* _BRIEF_: Which lines of the entries contain the string "glspl"? Copy each of them.

* _MATERIAL FOR THIS TASK_:

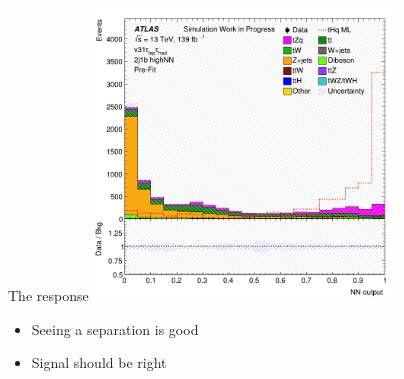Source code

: \begin{frame}{The response}
  \centering \includegraphics[width=0.6\textwidth]{response_binary}
  \begin{itemize}
    \item Seeing a separation is good
    \item Signal should be right
  \end{itemize}
\end{frame}
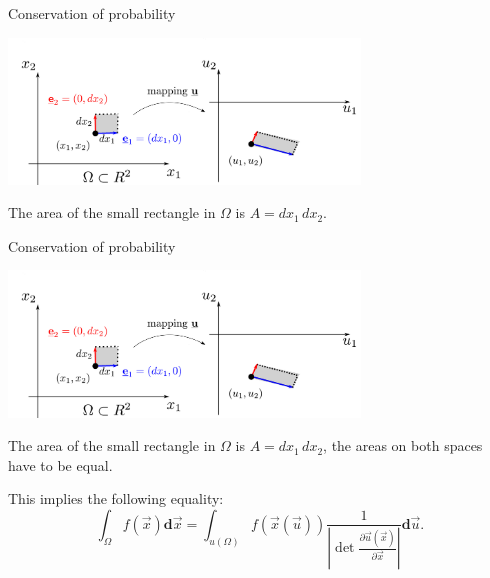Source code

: \begin{frame}{Conservation of probability}

\begin{center}
\includegraphics[width=0.7\textwidth]{img/u}
\end{center}

The area of the small rectangle in $\Omega$ is $A = dx_1\, dx_2$.\\

\end{frame}


\begin{frame}{Conservation of probability}

\begin{center}
\includegraphics[width=0.7\textwidth]{img/u}
\end{center}

The area of the small rectangle in $\Omega$ is $A = dx_1\, dx_2$, the areas on both spaces have to be equal.

\pause

This implies the following equality:
\begin{equation}
\int_{\Omega} f(\vec{x}) \mathbf{d}\vec{x}
=\int_{u(\Omega)} f({\vec x(\vec u)}) \frac{1}{\left|\det \frac{\partial \vec{u}(\vec{x})}{\partial \vec{x}} \right|} \mathbf{d}\vec{u}.
\end{equation}

\end{frame}

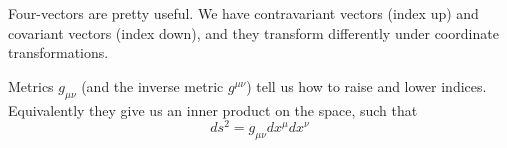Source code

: Four-vectors are pretty useful. We have contravariant vectors (index up) and covariant vectors (index down), and they transform differently under coordinate transformations.

Metrics $g_{\mu\nu}$ (and the inverse metric $g^{\mu\nu}$) tell us how to raise and lower indices. Equivalently they give us an inner product on the space, such that
\begin{equation}
    ds^2 = g_{\mu\nu} dx^\mu dx^\nu
\end{equation}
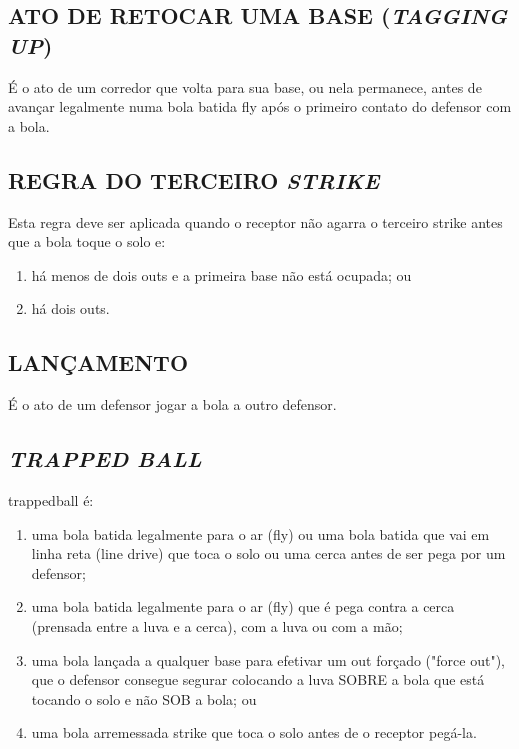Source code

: \subsection{ATO DE RETOCAR UMA BASE (\textit{TAGGING UP})}

 É o ato de um corredor que volta para sua base, ou nela permanece, antes de avançar legalmente numa bola batida \gls{fly} após o primeiro contato do defensor  com a bola.

\subsection{REGRA DO TERCEIRO \textit{STRIKE}}

 Esta regra deve ser aplicada quando o receptor não agarra o terceiro \gls{strike} antes que a bola toque o solo e:

	\begin{enumerate}[label=(\alph*)]\item   há menos de dois \glspl{out} e a primeira base não está ocupada; ou
		\item  há dois \glspl{out}.
	\end{enumerate}

\subsection{LANÇAMENTO}

É o ato de um defensor jogar a bola a outro defensor.

\subsection{\textit{TRAPPED BALL}}
 \gls{trappedball} é:

\begin{enumerate}[label=(\alph*)]
	\item   uma bola batida legalmente para o ar (\gls{fly}) ou uma bola batida que vai em linha reta (\gls{line drive}) que toca o solo ou uma cerca antes de ser pega por um defensor;
	\item  uma bola batida legalmente para o ar (\gls{fly}) que é pega contra a cerca (prensada entre a luva e a cerca), com a luva ou com a mão;
	\item  uma bola lançada a qualquer base para efetivar um \gls{out} forçado ("force out"), que o defensor consegue segurar colocando a luva SOBRE a bola que está tocando o solo e não SOB a bola; ou
	\item  uma bola arremessada \gls{strike} que toca o solo antes de o receptor pegá-la.
\end{enumerate}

* _WRITTEN RESPONSE_:
	\begin{enumerate}[label=(\alph*)]\item   há menos de dois \glspl{out} e a primeira base não está ocupada; ou
		\item  há dois \glspl{out}.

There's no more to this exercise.